Records from a dataset
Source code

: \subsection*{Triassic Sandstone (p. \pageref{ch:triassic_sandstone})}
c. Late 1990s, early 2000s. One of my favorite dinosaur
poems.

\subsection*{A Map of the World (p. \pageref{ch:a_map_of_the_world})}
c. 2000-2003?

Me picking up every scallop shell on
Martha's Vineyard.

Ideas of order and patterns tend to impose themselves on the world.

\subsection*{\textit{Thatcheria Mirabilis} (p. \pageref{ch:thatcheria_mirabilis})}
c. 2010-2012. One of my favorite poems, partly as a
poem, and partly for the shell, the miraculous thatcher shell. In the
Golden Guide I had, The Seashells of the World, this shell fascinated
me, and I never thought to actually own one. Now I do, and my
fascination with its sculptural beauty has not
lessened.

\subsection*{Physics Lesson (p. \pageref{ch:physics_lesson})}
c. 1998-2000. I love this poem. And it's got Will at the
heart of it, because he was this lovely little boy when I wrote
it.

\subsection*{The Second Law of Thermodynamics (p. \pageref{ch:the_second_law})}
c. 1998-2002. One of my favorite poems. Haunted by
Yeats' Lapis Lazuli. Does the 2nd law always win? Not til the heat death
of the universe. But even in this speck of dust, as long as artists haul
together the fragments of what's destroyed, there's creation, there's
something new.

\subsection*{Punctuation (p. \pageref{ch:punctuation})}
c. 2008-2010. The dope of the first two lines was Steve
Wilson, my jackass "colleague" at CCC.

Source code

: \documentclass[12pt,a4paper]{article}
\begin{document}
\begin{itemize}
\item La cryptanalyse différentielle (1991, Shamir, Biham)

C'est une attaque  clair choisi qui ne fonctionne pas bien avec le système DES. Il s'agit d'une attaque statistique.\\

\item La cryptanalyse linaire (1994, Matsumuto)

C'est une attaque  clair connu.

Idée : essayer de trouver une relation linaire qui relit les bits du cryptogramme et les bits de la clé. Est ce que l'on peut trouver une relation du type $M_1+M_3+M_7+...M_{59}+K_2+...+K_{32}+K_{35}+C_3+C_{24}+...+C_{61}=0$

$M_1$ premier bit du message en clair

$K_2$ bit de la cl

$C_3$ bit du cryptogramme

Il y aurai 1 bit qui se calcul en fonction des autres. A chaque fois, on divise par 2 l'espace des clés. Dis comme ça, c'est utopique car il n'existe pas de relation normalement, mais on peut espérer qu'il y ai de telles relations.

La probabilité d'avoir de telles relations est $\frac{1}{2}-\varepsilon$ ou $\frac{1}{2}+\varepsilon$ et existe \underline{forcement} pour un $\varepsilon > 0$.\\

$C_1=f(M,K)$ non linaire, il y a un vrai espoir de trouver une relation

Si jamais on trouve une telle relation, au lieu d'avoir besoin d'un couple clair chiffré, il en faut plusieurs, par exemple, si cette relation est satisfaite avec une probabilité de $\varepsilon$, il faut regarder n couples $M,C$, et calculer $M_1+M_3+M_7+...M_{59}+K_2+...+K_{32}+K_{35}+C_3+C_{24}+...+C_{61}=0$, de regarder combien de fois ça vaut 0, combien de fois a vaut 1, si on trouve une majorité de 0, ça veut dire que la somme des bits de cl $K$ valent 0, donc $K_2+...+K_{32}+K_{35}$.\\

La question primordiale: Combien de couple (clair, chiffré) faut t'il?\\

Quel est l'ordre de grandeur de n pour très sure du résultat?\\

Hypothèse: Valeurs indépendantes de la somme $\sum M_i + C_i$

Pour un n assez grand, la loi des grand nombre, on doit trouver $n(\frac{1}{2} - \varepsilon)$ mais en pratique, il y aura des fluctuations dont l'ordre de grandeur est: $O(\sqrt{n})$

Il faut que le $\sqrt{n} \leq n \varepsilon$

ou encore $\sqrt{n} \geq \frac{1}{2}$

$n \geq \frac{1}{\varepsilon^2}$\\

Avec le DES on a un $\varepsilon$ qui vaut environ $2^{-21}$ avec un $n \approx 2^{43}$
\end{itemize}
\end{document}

ACTIVITY
Return exactly the lines above from the line that has "the World (p." through the line that has "bit du cryptogramme", inclusive, and nothing else.

SOLUTION TO THE EXERCISE
\subsection*{A Map of the World (p. \pageref{ch:a_map_of_the_world})}
c. 2000-2003?

Me picking up every scallop shell on
Martha's Vineyard.

Ideas of order and patterns tend to impose themselves on the world.

\subsection*{\textit{Thatcheria Mirabilis} (p. \pageref{ch:thatcheria_mirabilis})}
c. 2010-2012. One of my favorite poems, partly as a
poem, and partly for the shell, the miraculous thatcher shell. In the
Golden Guide I had, The Seashells of the World, this shell fascinated
me, and I never thought to actually own one. Now I do, and my
fascination with its sculptural beauty has not
lessened.

\subsection*{Physics Lesson (p. \pageref{ch:physics_lesson})}
c. 1998-2000. I love this poem. And it's got Will at the
heart of it, because he was this lovely little boy when I wrote
it.

\subsection*{The Second Law of Thermodynamics (p. \pageref{ch:the_second_law})}
c. 1998-2002. One of my favorite poems. Haunted by
Yeats' Lapis Lazuli. Does the 2nd law always win? Not til the heat death
of the universe. But even in this speck of dust, as long as artists haul
together the fragments of what's destroyed, there's creation, there's
something new.

\subsection*{Punctuation (p. \pageref{ch:punctuation})}
c. 2008-2010. The dope of the first two lines was Steve
Wilson, my jackass "colleague" at CCC.

Source code

: \documentclass[12pt,a4paper]{article}
\begin{document}
\begin{itemize}
\item La cryptanalyse différentielle (1991, Shamir, Biham)

C'est une attaque  clair choisi qui ne fonctionne pas bien avec le système DES. Il s'agit d'une attaque statistique.\\

\item La cryptanalyse linaire (1994, Matsumuto)

C'est une attaque  clair connu.

Idée : essayer de trouver une relation linaire qui relit les bits du cryptogramme et les bits de la clé. Est ce que l'on peut trouver une relation du type $M_1+M_3+M_7+...M_{59}+K_2+...+K_{32}+K_{35}+C_3+C_{24}+...+C_{61}=0$

$M_1$ premier bit du message en clair

$K_2$ bit de la cl

$C_3$ bit du cryptogramme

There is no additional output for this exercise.